[Dataset excerpts]
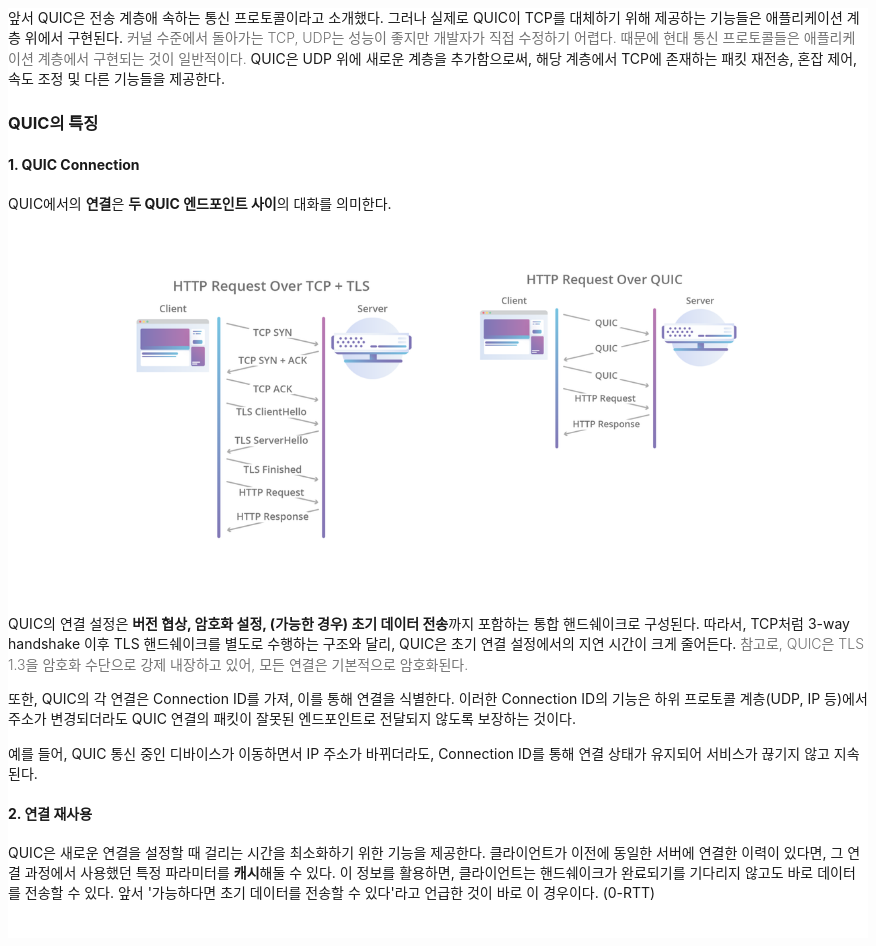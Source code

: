 앞서 QUIC은 전송 계층애 속하는 통신 프로토콜이라고 소개했다. 그러나 실제로 QUIC이 TCP를 대체하기 위해 제공하는 기능들은 애플리케이션 계층 위에서 구현된다. <span style="color:#737373; font-size:14px; font-weight:300;"> 커널 수준에서 돌아가는 TCP, UDP는 성능이 좋지만 개발자가 직접 수정하기 어렵다. 때문에 현대 통신 프로토콜들은 애플리케이션 계층에서 구현되는 것이 일반적이다. </span> QUIC은 UDP 위에 새로운 계층을 추가함으로써, 해당 계층에서 TCP에 존재하는 패킷 재전송, 혼잡 제어, 속도 조정 및 다른 기능들을 제공한다.

### QUIC의 특징

#### 1. QUIC Connection

QUIC에서의 **연결**은 **두 QUIC 엔드포인트 사이**의 대화를 의미한다.

<center><img src="../../../static/img/250610/quic-latency.png" width="80%"></center>

QUIC의 연결 설정은 **버전 협상, 암호화 설정, (가능한 경우) 초기 데이터 전송**까지 포함하는 통합 핸드쉐이크로 구성된다.
따라서, TCP처럼 3-way handshake 이후 TLS 핸드쉐이크를 별도로 수행하는 구조와 달리, QUIC은 초기 연결 설정에서의 지연 시간이 크게 줄어든다. <span style="color:#737373; font-size:14px; font-weight:300;"> 참고로, QUIC은 TLS 1.3을 암호화 수단으로 강제 내장하고 있어, 모든 연결은 기본적으로 암호화된다.</span>

또한, QUIC의 각 연결은 Connection ID를 가져, 이를 통해 연결을 식별한다. 이러한 Connection ID의 기능은 하위 프로토콜 계층(UDP, IP 등)에서 주소가 변경되더라도 QUIC 연결의 패킷이 잘못된 엔드포인트로 전달되지 않도록 보장하는 것이다.

예를 들어, QUIC 통신 중인 디바이스가 이동하면서 IP 주소가 바뀌더라도, Connection ID를 통해 연결 상태가 유지되어 서비스가 끊기지 않고 지속된다.

#### 2. 연결 재사용

QUIC은 새로운 연결을 설정할 때 걸리는 시간을 최소화하기 위한 기능을 제공한다.
클라이언트가 이전에 동일한 서버에 연결한 이력이 있다면, 그 연결 과정에서 사용했던 특정 파라미터를 **캐시**해둘 수 있다. 이 정보를 활용하면, 클라이언트는 핸드쉐이크가 완료되기를 기다리지 않고도 바로 데이터를 전송할 수 있다.
앞서 '가능하다면 초기 데이터를 전송할 수 있다'라고 언급한 것이 바로 이 경우이다. (0-RTT)

<br>
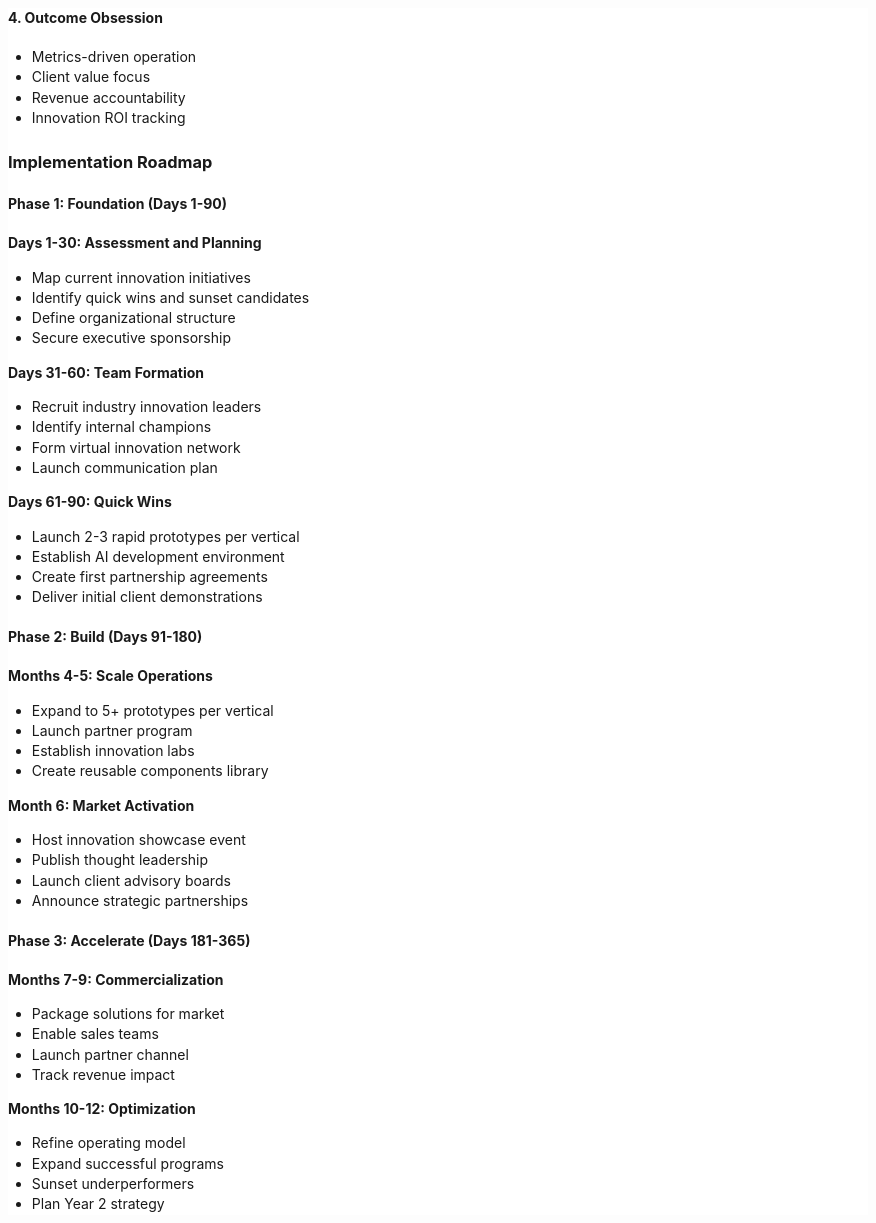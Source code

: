 #### 4. Outcome Obsession
- Metrics-driven operation
- Client value focus
- Revenue accountability
- Innovation ROI tracking

### Implementation Roadmap

#### Phase 1: Foundation (Days 1-90)

**Days 1-30: Assessment and Planning**
- Map current innovation initiatives
- Identify quick wins and sunset candidates
- Define organizational structure
- Secure executive sponsorship

**Days 31-60: Team Formation**
- Recruit industry innovation leaders
- Identify internal champions
- Form virtual innovation network
- Launch communication plan

**Days 61-90: Quick Wins**
- Launch 2-3 rapid prototypes per vertical
- Establish AI development environment
- Create first partnership agreements
- Deliver initial client demonstrations

#### Phase 2: Build (Days 91-180)

**Months 4-5: Scale Operations**
- Expand to 5+ prototypes per vertical
- Launch partner program
- Establish innovation labs
- Create reusable components library

**Month 6: Market Activation**
- Host innovation showcase event
- Publish thought leadership
- Launch client advisory boards
- Announce strategic partnerships

#### Phase 3: Accelerate (Days 181-365)

**Months 7-9: Commercialization**
- Package solutions for market
- Enable sales teams
- Launch partner channel
- Track revenue impact

**Months 10-12: Optimization**
- Refine operating model
- Expand successful programs
- Sunset underperformers
- Plan Year 2 strategy
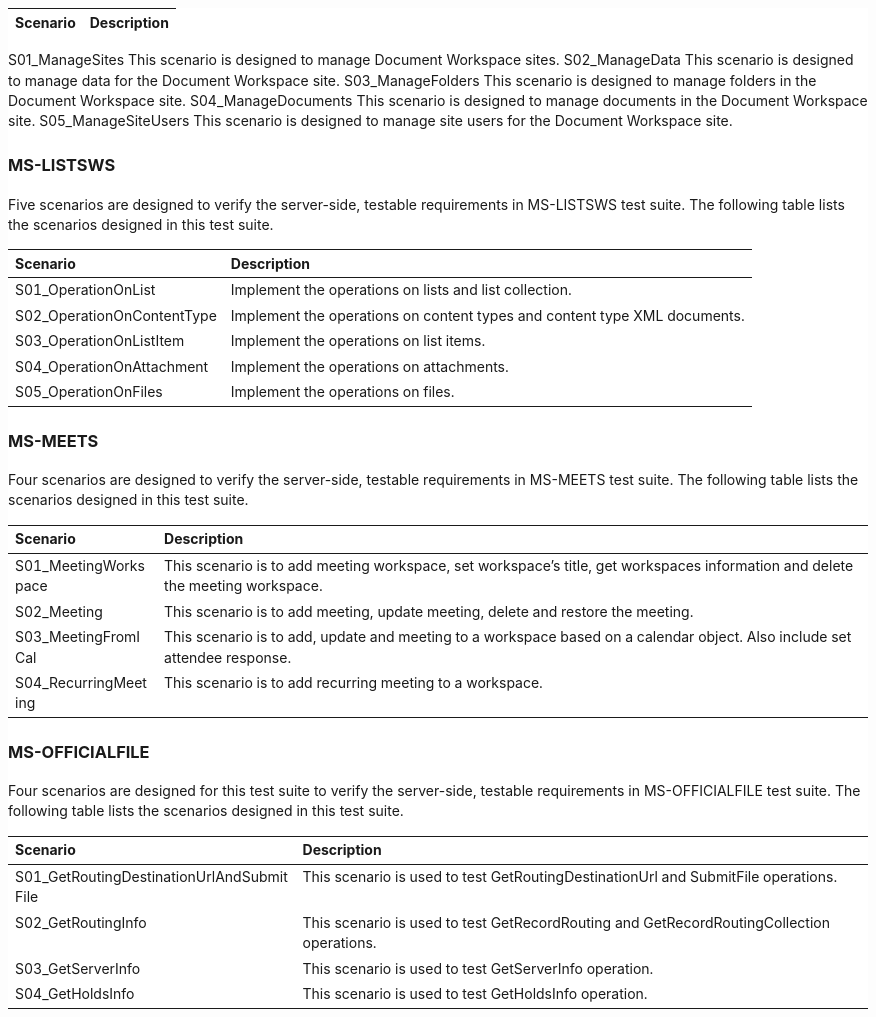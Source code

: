   Scenario  |  Description
:------------ | :-------------
  S01\_ManageSites       This scenario is designed to manage Document Workspace sites.
  S02\_ManageData        This scenario is designed to manage data for the Document Workspace site.
  S03\_ManageFolders     This scenario is designed to manage folders in the Document Workspace site.
  S04\_ManageDocuments   This scenario is designed to manage documents in the Document Workspace site.
  S05\_ManageSiteUsers   This scenario is designed to manage site users for the Document Workspace site.

### MS-LISTSWS

Five scenarios are designed to verify the server-side, testable
requirements in MS-LISTSWS test suite. The following table lists the
scenarios designed in this test suite.

  Scenario  |  Description
:------------ | :-------------
  S01\_OperationOnList        |  Implement the operations on lists and list collection.
  S02\_OperationOnContentType |  Implement the operations on content types and content type XML documents.
  S03\_OperationOnListItem    |  Implement the operations on list items.
  S04\_OperationOnAttachment  |  Implement the operations on attachments.
  S05\_OperationOnFiles       |  Implement the operations on files.

### MS-MEETS

Four scenarios are designed to verify the server-side, testable
requirements in MS-MEETS test suite. The following table lists the
scenarios designed in this test suite.

  Scenario  |  Description
:------------ | :-------------
  S01\_MeetingWorkspace  | This scenario is to add meeting workspace, set workspace’s title, get workspaces information and delete the meeting workspace.
  S02\_Meeting           | This scenario is to add meeting, update meeting, delete and restore the meeting.
  S03\_MeetingFromICal   | This scenario is to add, update and meeting to a workspace based on a calendar object. Also include set attendee response.
  S04\_RecurringMeeting  | This scenario is to add recurring meeting to a workspace.

### MS-OFFICIALFILE

Four scenarios are designed for this test suite to verify the
server-side, testable requirements in MS-OFFICIALFILE test suite. The
following table lists the scenarios designed in this test suite.

  Scenario  |  Description
:------------ | :-------------
  S01\_GetRoutingDestinationUrlAndSubmitFile  | This scenario is used to test GetRoutingDestinationUrl and SubmitFile operations.
  S02\_GetRoutingInfo                         | This scenario is used to test GetRecordRouting and GetRecordRoutingCollection operations.
  S03\_GetServerInfo                          | This scenario is used to test GetServerInfo operation.
  S04\_GetHoldsInfo                           | This scenario is used to test GetHoldsInfo operation.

__Your instructions__.
The required output is a verbatim repetition of the lines from the opening of the entries above through the line containing "### Implementation Roadmap", inclusive, with no pictures and nothing else.

__Written solution__.
Source code

: 앞서 QUIC은 전송 계층애 속하는 통신 프로토콜이라고 소개했다. 그러나 실제로 QUIC이 TCP를 대체하기 위해 제공하는 기능들은 애플리케이션 계층 위에서 구현된다. <span style="color:#737373; font-size:14px; font-weight:300;"> 커널 수준에서 돌아가는 TCP, UDP는 성능이 좋지만 개발자가 직접 수정하기 어렵다. 때문에 현대 통신 프로토콜들은 애플리케이션 계층에서 구현되는 것이 일반적이다. </span> QUIC은 UDP 위에 새로운 계층을 추가함으로써, 해당 계층에서 TCP에 존재하는 패킷 재전송, 혼잡 제어, 속도 조정 및 다른 기능들을 제공한다.

### QUIC의 특징

#### 1. QUIC Connection

QUIC에서의 **연결**은 **두 QUIC 엔드포인트 사이**의 대화를 의미한다.

<center><img src="../../../static/img/250610/quic-latency.png" width="80%"></center>

QUIC의 연결 설정은 **버전 협상, 암호화 설정, (가능한 경우) 초기 데이터 전송**까지 포함하는 통합 핸드쉐이크로 구성된다.
따라서, TCP처럼 3-way handshake 이후 TLS 핸드쉐이크를 별도로 수행하는 구조와 달리, QUIC은 초기 연결 설정에서의 지연 시간이 크게 줄어든다. <span style="color:#737373; font-size:14px; font-weight:300;"> 참고로, QUIC은 TLS 1.3을 암호화 수단으로 강제 내장하고 있어, 모든 연결은 기본적으로 암호화된다.</span>

또한, QUIC의 각 연결은 Connection ID를 가져, 이를 통해 연결을 식별한다. 이러한 Connection ID의 기능은 하위 프로토콜 계층(UDP, IP 등)에서 주소가 변경되더라도 QUIC 연결의 패킷이 잘못된 엔드포인트로 전달되지 않도록 보장하는 것이다.

예를 들어, QUIC 통신 중인 디바이스가 이동하면서 IP 주소가 바뀌더라도, Connection ID를 통해 연결 상태가 유지되어 서비스가 끊기지 않고 지속된다.

#### 2. 연결 재사용

QUIC은 새로운 연결을 설정할 때 걸리는 시간을 최소화하기 위한 기능을 제공한다.
클라이언트가 이전에 동일한 서버에 연결한 이력이 있다면, 그 연결 과정에서 사용했던 특정 파라미터를 **캐시**해둘 수 있다. 이 정보를 활용하면, 클라이언트는 핸드쉐이크가 완료되기를 기다리지 않고도 바로 데이터를 전송할 수 있다.
앞서 '가능하다면 초기 데이터를 전송할 수 있다'라고 언급한 것이 바로 이 경우이다. (0-RTT)

<br>
Source code

: #### 4. Outcome Obsession
- Metrics-driven operation
- Client value focus
- Revenue accountability
- Innovation ROI tracking

### Implementation Roadmap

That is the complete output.